Our third lab will cover sampling distributions and confidence intervals. To learn about these we are going to explore a new dataset which was painstakingly collected on a beach after a large storm. Our objective here is to try to estimate the average size of driftwood on the beach. Driftwood on beaches in coastal British Columbia is very common, and most are escaped logs from logging booms - while the odd one naturally uprooted shows up as well. Tracking how driftwood accumulates in different sections of beach is a fascinating combination of where logging takes place, how logs are transported, ocean currents and storm activity, etc. There is in fact a whole job category devoted to capturing escaped logs and selling them back to the logging companies - an occupation made famous by the epic Canadian 1980s television show - The Beachcombers - set in Gibson’s B.C.

We set out to record the length of a sample of beach on the morning after a large storm. Our intended goal was to record the length of every notable log in the section of beach being sampled, but data collection had to be cut early due to an unruly field assistant. In all we collected the following 8 measurements:

x = c(653, 646, 654, 153, 305, 1200, 1193, 172)

from which we can obtain a sample mean and sample standard deviation; as well as the summary command to see more descriptive statistics;

mean(x)
## [1] 622
sd(x)
## [1] 411.5538
summary(x)
##    Min. 1st Qu.  Median    Mean 3rd Qu.    Max. 
##   153.0   271.8   649.5   622.0   788.8  1200.0

which shows that there is a lot of variability in the lengths. We also have a tiny sample size which is not great. Lets look at the frequency distribution of our sample:

hist(x, xlab="Driftwood Length (cm)", main="")

which shows the data is not normally distributed. However - we know we can use the sampling distribution of the mean to calculate the standard error of the mean even for non-normal data. Generally we want a larger sample size (n >= 30), but we will use what we have to illustrate. Recall that for the sampling distribution of \(\bar{x}\) the mean of sample means \(\mu_{\bar{x}}\) is equal to \(\mu\) and that \(\sigma_{\bar{x}}\) is equal to \(\frac{\sigma}{\sqrt{n}}\). Now, because we do not know what \(\sigma\) is - we have to use our sample estimate of it, which is \(s\) which we calculate using the sd function -

sd(x)
## [1] 411.5538

so we could calculate \(\frac{\sigma}{\sqrt{n}}\) using

sd(x) / sqrt(8)
## [1] 145.5063

4.3.1 Sampling Distribution of the Mean

The sampling distribution for our mean is estimated as coming from a normal distribution with \(\mu = \mu_{\bar{x}}\) and \(\sigma_{\bar{x}}\) = \(\frac{\sigma}{\sqrt{n}}\). Let’s pretend we knew the actual values of \(\mu\) and \(\sigma\) and use the following two values for the population, a \(\mu\) of 860 and a \(\sigma\) of 270.

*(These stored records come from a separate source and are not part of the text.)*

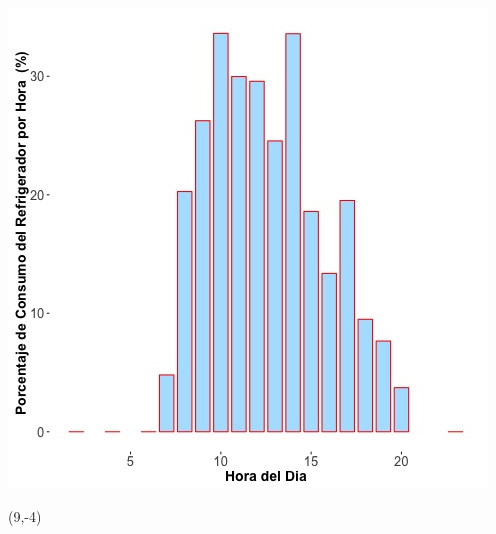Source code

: \documentclass{article}\usepackage[]{graphicx}\usepackage[]{color}
\newenvironment{knitrout}{}{} %
\begin{document}
\begin{knitrout}
\color{fgcolor}
\includegraphics[scale=0.65]{figure/A29_fridge_energy_pct.jpg} 
\end{knitrout}

 \begin{textblock}{1}(9,-4)
\begin{minipage}{20em}
\begingroup

\endgroup
\end{minipage}
\end{textblock}

\vspace{20cm}
\end{document}
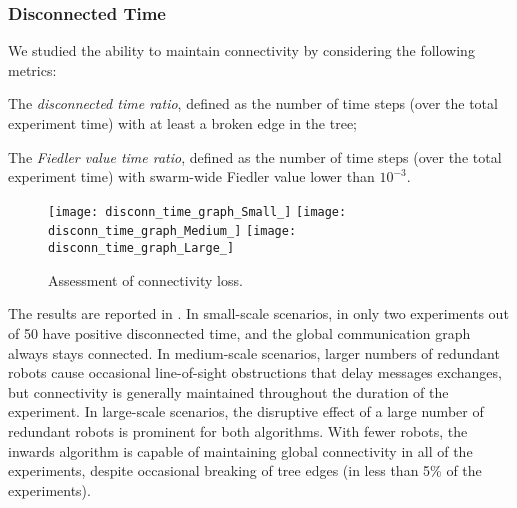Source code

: \subsubsection{Disconnected Time}
We studied the ability to maintain connectivity by considering the
following metrics:
\begin{inparaenum}[(i)]
\item The \emph{disconnected time ratio}, defined as the number of
  time steps (over the total experiment time) with at least a broken
  edge in the tree;
\item The \emph{Fiedler value time ratio}, defined as the number of
  time steps (over the total experiment time) with swarm-wide Fiedler
  value lower than $10^{-3}$.
\end{inparaenum}
\begin{figure*}[t]
  \centering
  \texttt{[image: disconn\_time\_graph\_Small\_]}
  \texttt{[image: disconn\_time\_graph\_Medium\_]}
  \texttt{[image: disconn\_time\_graph\_Large\_]}
  \caption{Assessment of connectivity loss.}
  \label{fig:disc_time}
\end{figure*}
The results are reported in . In small-scale scenarios,
in only two experiments out of 50 have positive disconnected time, and
the global communication graph always stays connected. In medium-scale
scenarios, larger numbers of redundant robots cause occasional
line-of-sight obstructions that delay messages exchanges, but
connectivity is generally maintained throughout the duration of the
experiment. In large-scale scenarios, the disruptive effect of a large
number of redundant robots is prominent for both algorithms. With
fewer robots, the inwards algorithm is capable of maintaining global
connectivity in all of the experiments, despite occasional breaking of
tree edges (in less than 5\% of the experiments).





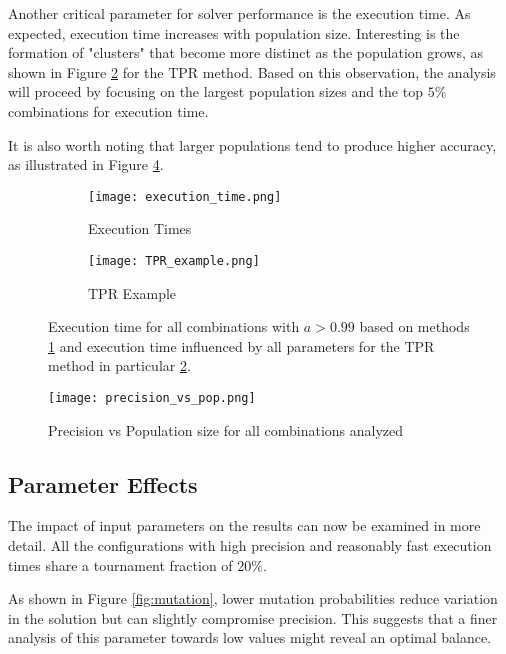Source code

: \documentclass[11pt,a4paper,twoside]{article}
\begin{document}
Another critical parameter for solver performance is the execution time. As expected, execution time increases with population size. Interesting is the formation of "clusters" that become more distinct as the population grows, as shown in Figure \ref{fig:TPR_ex} for the TPR method. Based on this observation, the analysis will proceed by focusing on the largest population sizes and the top $5\%$ combinations for execution time.

It is also worth noting that larger populations tend to produce higher accuracy, as illustrated in Figure \ref{fig:precision}.

\begin{figure}[H]
    \centering
    \begin{subfigure}[b]{0.45\textwidth}
        \centering
        \texttt{[image: execution\_time.png]}
        \caption{Execution Times}
        \label{fig:Pop_sizes}
    \end{subfigure}
    \hfill
    \begin{subfigure}[b]{0.45\textwidth}
        \centering
        \texttt{[image: TPR\_example.png]}
        \caption{TPR Example}
        \label{fig:TPR_ex}
    \end{subfigure}
    \caption{Execution time for all combinations with $a>0.99$ based on methods \ref{fig:Pop_sizes} and execution time influenced by all parameters for the TPR method in particular \ref{fig:TPR_ex}.}
    \label{fig:comparison}
\end{figure}

\begin{figure}[H]
    \centering
    \texttt{[image: precision\_vs\_pop.png]}
    \caption{Precision vs Population size for all combinations analyzed}
    \label{fig:precision}
\end{figure}

\subsection{Parameter Effects}

The impact of input parameters on the results can now be examined in more detail. All the configurations with high precision and reasonably fast execution times share a tournament fraction of $20\%$.

As shown in Figure \ref{fig:mutation}, lower mutation probabilities reduce variation in the solution but can slightly compromise precision. This suggests that a finer analysis of this parameter towards low values might reveal an optimal balance.
\end{document}
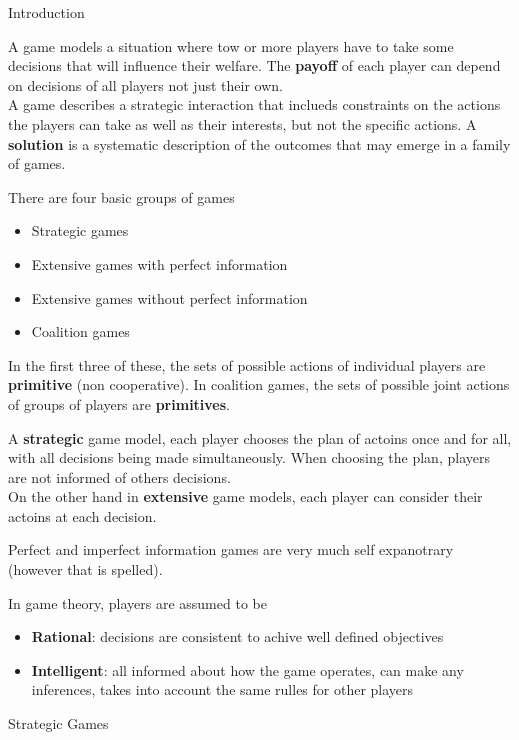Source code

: \documentclass[12pt, letterpaper]{article}
\begin{document}
\begin{section}{Introduction}

  A game models a situation where tow or more players have to take some
  decisions that will influence their welfare. The \textbf{payoff} of each
  player can depend on decisions of all players not just their own. \\
  A game describes a strategic interaction that inclueds constraints on the
  actions the players can take as well as their interests, but not the specific
  actions. A \textbf{solution} is a systematic description of the outcomes that
  may emerge in a family of games.

  There are four basic groups of games
  \begin{itemize}
    \item Strategic games
    \item Extensive games with perfect information
    \item Extensive games without perfect information
    \item Coalition games
  \end{itemize}
  In the first three of these, the sets of possible actions of individual
  players are \textbf{primitive} (non cooperative). In coalition games, the
  sets of possible joint actions of groups of players are \textbf{primitives}.

  A \textbf{strategic} game model, each player chooses the plan of actoins once
  and for all, with all decisions being made simultaneously. When choosing the
  plan, players are not informed of others decisions. \\
  On the other hand in \textbf{extensive} game models, each player can consider
  their actoins at each decision.

  Perfect and imperfect information games are very much self expanotrary
  (however that is spelled).

  In game theory, players are assumed to be
  \begin{itemize}
    \item \textbf{Rational}: decisions are consistent to achive well defined
          objectives
    \item \textbf{Intelligent}: all informed about how the game operates,
          can make any inferences, takes into account the same rulles for other
          players
  \end{itemize}

  \begin{subsection}{Strategic Games}


\end{subsection}
\end{section}
\end{document}
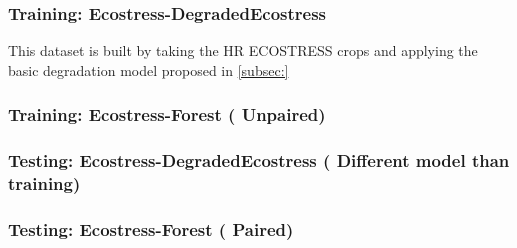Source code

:         \subsubsection{Training: Ecostress-DegradedEcostress}

            This dataset is built by taking the HR ECOSTRESS crops and applying the basic degradation model proposed in \ref{subsec:}

        \subsubsection{Training: Ecostress-Forest ( Unpaired)}

        \subsubsection{Testing: Ecostress-DegradedEcostress ( Different model than training)}

        \subsubsection{Testing: Ecostress-Forest ( Paired)}


\clearpage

The z-score of the sample mean is:

\(z = \frac{\bar{x}-\mu}{\sigma_{\bar{x}}}\)

so the question is how unusual is the mean we observed in our small sample? We can use the normal distribution as we have previously using the pnorm function. Let’s calculate the z-score:

(mean(x) - 860) / (270/sqrt(8))
## [1] -2.493206

right away we should notice a couple of things with this z-score;

  1. The z-score is below 0 and therefore \(\bar{x} < \mu\)
  2. The z-score is below -2 so this is a pretty unlikely outcome

The probability of such a z-score or lower is

pnorm(-2.493206, lower.tail = TRUE)
## [1] 0.006329769

Now what would have happened if everything else was the same, but our sample size was only n = 2? Then we would be looking at:

zscore = (mean(x) - 860) / (270/sqrt(2))
pnorm(zscore, lower.tail = TRUE)
## [1] 0.1062715

now this seems much more likely even though the sample mean stayed the same - this is because a sample statistic (or estimate of \(\mu\) using \(\bar{x}\)) is highly uncertain if we only measured 2 logs.

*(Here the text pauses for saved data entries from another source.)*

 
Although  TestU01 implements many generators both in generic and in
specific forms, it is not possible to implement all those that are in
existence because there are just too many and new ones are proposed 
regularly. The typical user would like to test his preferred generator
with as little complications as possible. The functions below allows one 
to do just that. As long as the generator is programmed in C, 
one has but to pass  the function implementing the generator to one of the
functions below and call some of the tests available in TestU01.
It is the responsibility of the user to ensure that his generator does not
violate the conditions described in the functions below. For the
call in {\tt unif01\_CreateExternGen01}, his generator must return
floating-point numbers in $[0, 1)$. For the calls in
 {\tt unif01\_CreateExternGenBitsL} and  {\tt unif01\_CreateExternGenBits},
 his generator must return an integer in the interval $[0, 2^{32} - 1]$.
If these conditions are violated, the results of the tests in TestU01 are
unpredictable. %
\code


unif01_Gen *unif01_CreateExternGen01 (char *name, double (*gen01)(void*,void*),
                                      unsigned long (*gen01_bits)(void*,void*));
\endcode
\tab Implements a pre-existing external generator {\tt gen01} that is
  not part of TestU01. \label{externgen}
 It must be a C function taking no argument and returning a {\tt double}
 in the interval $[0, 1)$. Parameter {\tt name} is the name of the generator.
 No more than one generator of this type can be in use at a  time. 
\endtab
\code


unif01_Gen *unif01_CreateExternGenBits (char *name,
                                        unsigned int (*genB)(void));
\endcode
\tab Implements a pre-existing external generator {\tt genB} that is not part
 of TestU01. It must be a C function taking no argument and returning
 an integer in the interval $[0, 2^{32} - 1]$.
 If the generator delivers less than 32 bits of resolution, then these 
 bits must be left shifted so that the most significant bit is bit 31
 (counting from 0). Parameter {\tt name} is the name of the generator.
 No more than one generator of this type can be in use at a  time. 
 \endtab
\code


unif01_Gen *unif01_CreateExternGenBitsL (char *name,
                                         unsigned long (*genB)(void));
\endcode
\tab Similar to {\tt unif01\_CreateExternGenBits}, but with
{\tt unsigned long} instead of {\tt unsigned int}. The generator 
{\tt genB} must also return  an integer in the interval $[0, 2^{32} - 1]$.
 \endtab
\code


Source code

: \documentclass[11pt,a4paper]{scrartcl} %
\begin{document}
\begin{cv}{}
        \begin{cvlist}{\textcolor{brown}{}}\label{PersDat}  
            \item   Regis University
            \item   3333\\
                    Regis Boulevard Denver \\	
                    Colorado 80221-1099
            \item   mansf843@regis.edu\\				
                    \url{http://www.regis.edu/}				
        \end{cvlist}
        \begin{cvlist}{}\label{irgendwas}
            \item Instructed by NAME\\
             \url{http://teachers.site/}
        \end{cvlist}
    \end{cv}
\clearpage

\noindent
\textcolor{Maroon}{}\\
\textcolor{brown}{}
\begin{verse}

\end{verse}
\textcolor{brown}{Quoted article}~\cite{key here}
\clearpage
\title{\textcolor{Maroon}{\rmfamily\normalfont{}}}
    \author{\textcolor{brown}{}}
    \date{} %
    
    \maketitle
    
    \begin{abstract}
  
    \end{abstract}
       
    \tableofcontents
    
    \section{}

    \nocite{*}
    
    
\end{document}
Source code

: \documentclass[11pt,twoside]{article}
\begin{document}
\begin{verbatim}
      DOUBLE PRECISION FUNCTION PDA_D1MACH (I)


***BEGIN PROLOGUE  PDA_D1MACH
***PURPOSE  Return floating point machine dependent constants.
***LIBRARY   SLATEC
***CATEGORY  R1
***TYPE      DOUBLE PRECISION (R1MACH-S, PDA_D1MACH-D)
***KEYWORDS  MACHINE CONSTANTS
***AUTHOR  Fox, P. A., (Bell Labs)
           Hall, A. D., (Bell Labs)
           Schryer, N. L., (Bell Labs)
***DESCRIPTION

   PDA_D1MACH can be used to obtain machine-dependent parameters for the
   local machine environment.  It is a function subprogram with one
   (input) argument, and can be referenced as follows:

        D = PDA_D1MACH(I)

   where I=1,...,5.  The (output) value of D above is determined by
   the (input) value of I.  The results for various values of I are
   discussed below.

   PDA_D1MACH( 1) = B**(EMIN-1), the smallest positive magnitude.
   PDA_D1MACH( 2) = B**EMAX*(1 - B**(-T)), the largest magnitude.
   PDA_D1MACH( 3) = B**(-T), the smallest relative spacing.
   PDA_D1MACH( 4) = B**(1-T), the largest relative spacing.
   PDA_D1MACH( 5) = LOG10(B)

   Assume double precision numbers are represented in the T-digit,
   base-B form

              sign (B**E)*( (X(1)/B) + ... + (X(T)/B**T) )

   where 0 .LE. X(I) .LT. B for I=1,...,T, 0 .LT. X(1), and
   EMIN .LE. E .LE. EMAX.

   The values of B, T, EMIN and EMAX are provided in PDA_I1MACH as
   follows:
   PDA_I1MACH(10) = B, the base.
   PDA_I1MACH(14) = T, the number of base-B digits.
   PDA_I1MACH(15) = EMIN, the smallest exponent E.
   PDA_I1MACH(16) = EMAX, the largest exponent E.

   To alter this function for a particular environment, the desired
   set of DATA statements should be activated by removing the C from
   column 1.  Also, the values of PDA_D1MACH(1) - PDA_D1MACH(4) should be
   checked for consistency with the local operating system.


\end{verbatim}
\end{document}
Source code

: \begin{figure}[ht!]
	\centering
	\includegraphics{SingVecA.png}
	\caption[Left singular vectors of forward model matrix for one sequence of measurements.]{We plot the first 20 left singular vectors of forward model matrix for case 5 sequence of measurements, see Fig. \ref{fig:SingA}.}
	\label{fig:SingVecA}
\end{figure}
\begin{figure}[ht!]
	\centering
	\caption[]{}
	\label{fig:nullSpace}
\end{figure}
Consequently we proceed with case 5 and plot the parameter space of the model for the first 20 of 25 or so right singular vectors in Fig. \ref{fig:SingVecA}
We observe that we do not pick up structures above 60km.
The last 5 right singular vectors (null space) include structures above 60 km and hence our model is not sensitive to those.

4.3.2 Confidence Intervals

A better way to capture the uncertainty in our sample statistic is with a confidence interval. Instead of calculating a z-score and finding a probability we invert that process - so we set the probability - which is our confidence level, then we find the associated value of z-score for this probability, then we find the interval of values around \(\bar{x}\).

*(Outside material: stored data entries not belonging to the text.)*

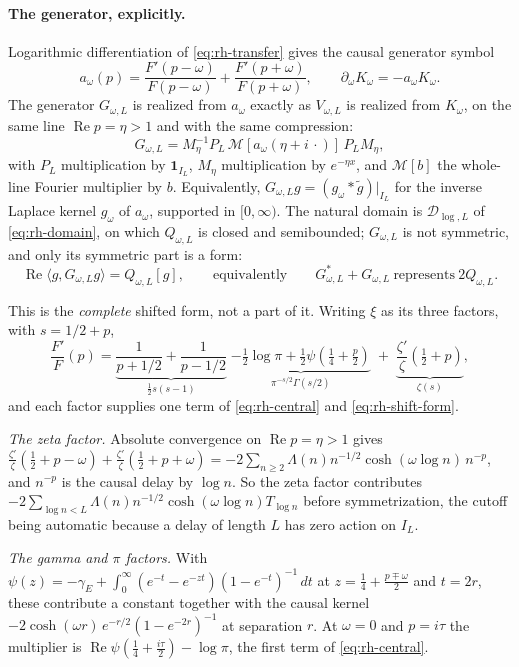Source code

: \paragraph{The generator, explicitly.}
Logarithmic differentiation of \eqref{eq:rh-transfer} gives the causal
generator symbol
\[
a_\omega(p)=\frac{F'(p-\omega)}{F(p-\omega)}
+\frac{F'(p+\omega)}{F(p+\omega)},\qquad
\partial_\omega K_\omega=-a_\omega K_\omega .
\]
The generator $G_{\omega,L}$ is realized from $a_\omega$ exactly as
$V_{\omega,L}$ is realized from $K_\omega$, on the same line
$\operatorname{Re}p=\eta>1$ and with the same compression:
\[
G_{\omega,L}
=M_\eta^{-1}P_L\,\mathcal M[a_\omega(\eta+i\,\cdot)]\,P_LM_\eta ,
\]
with $P_L$ multiplication by $\mathbf1_{I_L}$, $M_\eta$ multiplication by
$e^{-\eta x}$, and $\mathcal M[b]$ the whole-line Fourier multiplier by $b$.
Equivalently, $G_{\omega,L}g=(g_\omega*\widetilde g)|_{I_L}$ for the inverse
Laplace kernel $g_\omega$ of $a_\omega$, supported in $[0,\infty)$. The natural
domain is $\mathcal D_{\log,L}$ of \eqref{eq:rh-domain}, on which
$Q_{\omega,L}$ is closed and semibounded; $G_{\omega,L}$ is not symmetric, and
only its symmetric part is a form:
\[
\operatorname{Re}\langle g,G_{\omega,L}g\rangle=Q_{\omega,L}[g],
\qquad\text{equivalently}\qquad
G_{\omega,L}^*+G_{\omega,L}\ \text{represents}\ 2Q_{\omega,L}.
\]

This is the \emph{complete} shifted form, not a part of it. Writing $\xi$ as its
three factors, with $s=1/2+p$,
\[
\frac{F'}{F}(p)=\underbrace{\frac1{p+1/2}+\frac1{p-1/2}}_{\frac12s(s-1)}
\;\underbrace{-\tfrac12\log\pi+\tfrac12\psi(\tfrac14+\tfrac p2)}
 _{\pi^{-s/2}\Gamma(s/2)}
\;+\;\underbrace{\frac{\zeta'}{\zeta}(\tfrac12+p)}_{\zeta(s)},
\]
and each factor supplies one term of \eqref{eq:rh-central} and
\eqref{eq:rh-shift-form}.

\emph{The zeta factor.} Absolute convergence on $\operatorname{Re}p=\eta>1$ gives
$\frac{\zeta'}{\zeta}(\frac12+p-\omega)+\frac{\zeta'}{\zeta}(\frac12+p+\omega)
=-2\sum_{n\geq2}\Lambda(n)n^{-1/2}\cosh(\omega\log n)\,n^{-p}$, and $n^{-p}$ is
the causal delay by $\log n$. So the zeta factor contributes
$-2\sum_{\log n<L}\Lambda(n)n^{-1/2}\cosh(\omega\log n)T_{\log n}$ before
symmetrization, the cutoff being automatic because a delay of length $L$ has
zero action on $I_L$.

\emph{The gamma and $\pi$ factors.} With
$\psi(z)=-\gamma_E+\int_0^\infty(e^{-t}-e^{-zt})(1-e^{-t})^{-1}\,dt$ at
$z=\frac14+\frac{p\mp\omega}2$ and $t=2r$, these contribute a constant together
with the causal kernel $-2\cosh(\omega r)\,e^{-r/2}(1-e^{-2r})^{-1}$ at
separation $r$. At $\omega=0$ and $p=i\tau$ the multiplier is
$\operatorname{Re}\psi(\frac14+\frac{i\tau}2)-\log\pi$, the first term of
\eqref{eq:rh-central}.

A generic formula for a confidence interval is:

point estimate +/- critical value * standard error

Now let’s go through the steps above:

  1. Set the probability. There are common levels which we use such as 95% or 99% or 90%. We will use a 95% confidence level.
  2. Now we need to find a z-score associated with 95% probability. We do this by taking the inverse so 1-0.95. We could then use qnorm to find the z-score for 0.05. But this would be wrong because qnorm gives us one-tailed probabilities and we really need two-tailed (i.e., 0.05 split into the upper and lower tails), so we would use qnorm(0.05/2) which would give us a lower z-score associated with .025 probability. This is what we use as the critical value of the confidence interval.
  3. Now to find the interval in R we just need the standard error - which we already know is \(\frac{\sigma}{\sqrt{n}}\)

So it would look something like:

z_crit = qnorm(0.05/2, lower.tail = FALSE)
lower = mean(x) - (z_crit * (270/sqrt(8)))
upper = mean(x) + (z_crit * (270/sqrt(8)))
plot(x=c(lower, upper), y=c(1, 1), type="l", xlim = c(min(x),max(x)), xlab="Driftwood Length (cm)", ylab="", col = "Black")
points(x = mean(x), y = 1, pch=20, cex=3)

#we could add another to it if we wanted
z_crit = qnorm(0.10/2, lower.tail = FALSE)
lower = mean(x) - (z_crit * (270/sqrt(8)))
upper = mean(x) + (z_crit * (270/sqrt(8)))
lines(x = c(lower, upper), y=c(1.2, 1.2), col="red")
points(x = mean(x), y = 1.2, pch=20, cex=3)

So there is a lot of extra commands here you can ignore. The key thing being that what do we notice about the second (red) interval we created? It is narrower. This is because we set the probability value to be lower (i.e., we have lower confidence) - which basically means - we can be less sure (only 90% instead of 95%) about a narrower interval - for the same data.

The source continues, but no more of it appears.